§ **About this task**: Filter the lines below, copying only those with the string "span".

§ **Recorded data**:
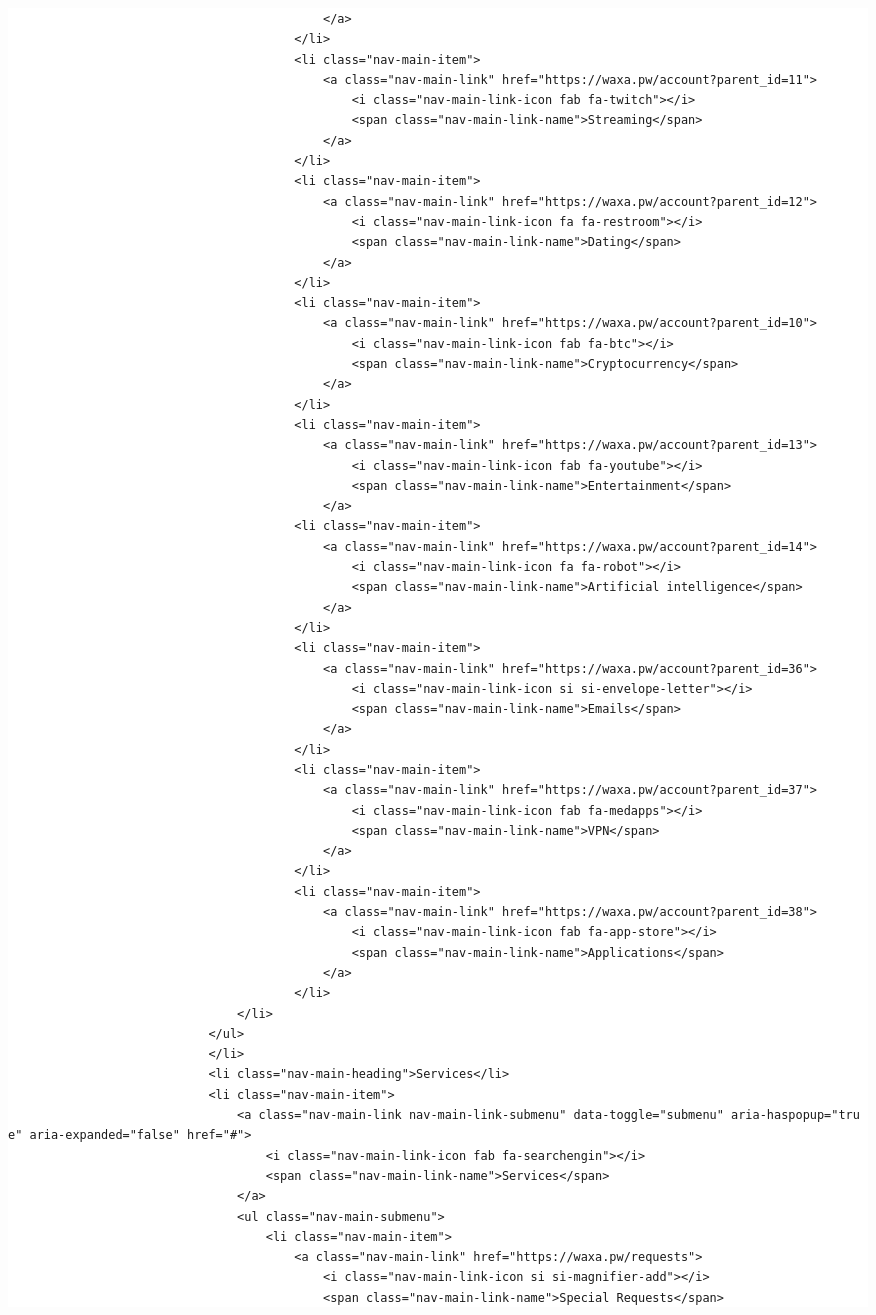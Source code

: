                                                 </a>
                                            </li>
                                            <li class="nav-main-item">
                                                <a class="nav-main-link" href="https://waxa.pw/account?parent_id=11">
                                                    <i class="nav-main-link-icon fab fa-twitch"></i>
                                                    <span class="nav-main-link-name">Streaming</span>
                                                </a>
                                            </li>
                                            <li class="nav-main-item">
                                                <a class="nav-main-link" href="https://waxa.pw/account?parent_id=12">
                                                    <i class="nav-main-link-icon fa fa-restroom"></i>
                                                    <span class="nav-main-link-name">Dating</span>
                                                </a>
                                            </li>
                                            <li class="nav-main-item">
                                                <a class="nav-main-link" href="https://waxa.pw/account?parent_id=10">
                                                    <i class="nav-main-link-icon fab fa-btc"></i>
                                                    <span class="nav-main-link-name">Cryptocurrency</span>
                                                </a>
                                            </li>
                                            <li class="nav-main-item">
                                                <a class="nav-main-link" href="https://waxa.pw/account?parent_id=13">
                                                    <i class="nav-main-link-icon fab fa-youtube"></i>
                                                    <span class="nav-main-link-name">Entertainment</span>
                                                </a>
                                            <li class="nav-main-item">
                                                <a class="nav-main-link" href="https://waxa.pw/account?parent_id=14">
                                                    <i class="nav-main-link-icon fa fa-robot"></i>
                                                    <span class="nav-main-link-name">Artificial intelligence</span>
                                                </a>
                                            </li>
                                            <li class="nav-main-item">
                                                <a class="nav-main-link" href="https://waxa.pw/account?parent_id=36">
                                                    <i class="nav-main-link-icon si si-envelope-letter"></i>
                                                    <span class="nav-main-link-name">Emails</span>
                                                </a>
                                            </li>
                                            <li class="nav-main-item">
                                                <a class="nav-main-link" href="https://waxa.pw/account?parent_id=37">
                                                    <i class="nav-main-link-icon fab fa-medapps"></i>
                                                    <span class="nav-main-link-name">VPN</span>
                                                </a>
                                            </li>
                                            <li class="nav-main-item">
                                                <a class="nav-main-link" href="https://waxa.pw/account?parent_id=38">
                                                    <i class="nav-main-link-icon fab fa-app-store"></i>
                                                    <span class="nav-main-link-name">Applications</span>
                                                </a>
                                            </li>
                                    </li>
                                </ul>
                                </li>
                                <li class="nav-main-heading">Services</li>
                                <li class="nav-main-item">
                                    <a class="nav-main-link nav-main-link-submenu" data-toggle="submenu" aria-haspopup="true" aria-expanded="false" href="#">
                                        <i class="nav-main-link-icon fab fa-searchengin"></i>
                                        <span class="nav-main-link-name">Services</span>
                                    </a>
                                    <ul class="nav-main-submenu">
                                        <li class="nav-main-item">
                                            <a class="nav-main-link" href="https://waxa.pw/requests">
                                                <i class="nav-main-link-icon si si-magnifier-add"></i>
                                                <span class="nav-main-link-name">Special Requests</span>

§ **Task output**:
                                                    <span class="nav-main-link-name">Streaming</span>
                                                    <span class="nav-main-link-name">Dating</span>
                                                    <span class="nav-main-link-name">Cryptocurrency</span>
                                                    <span class="nav-main-link-name">Entertainment</span>
                                                    <span class="nav-main-link-name">Artificial intelligence</span>
                                                    <span class="nav-main-link-name">Emails</span>
                                                    <span class="nav-main-link-name">VPN</span>
                                                    <span class="nav-main-link-name">Applications</span>
                                        <span class="nav-main-link-name">Services</span>
                                                <span class="nav-main-link-name">Special Requests</span>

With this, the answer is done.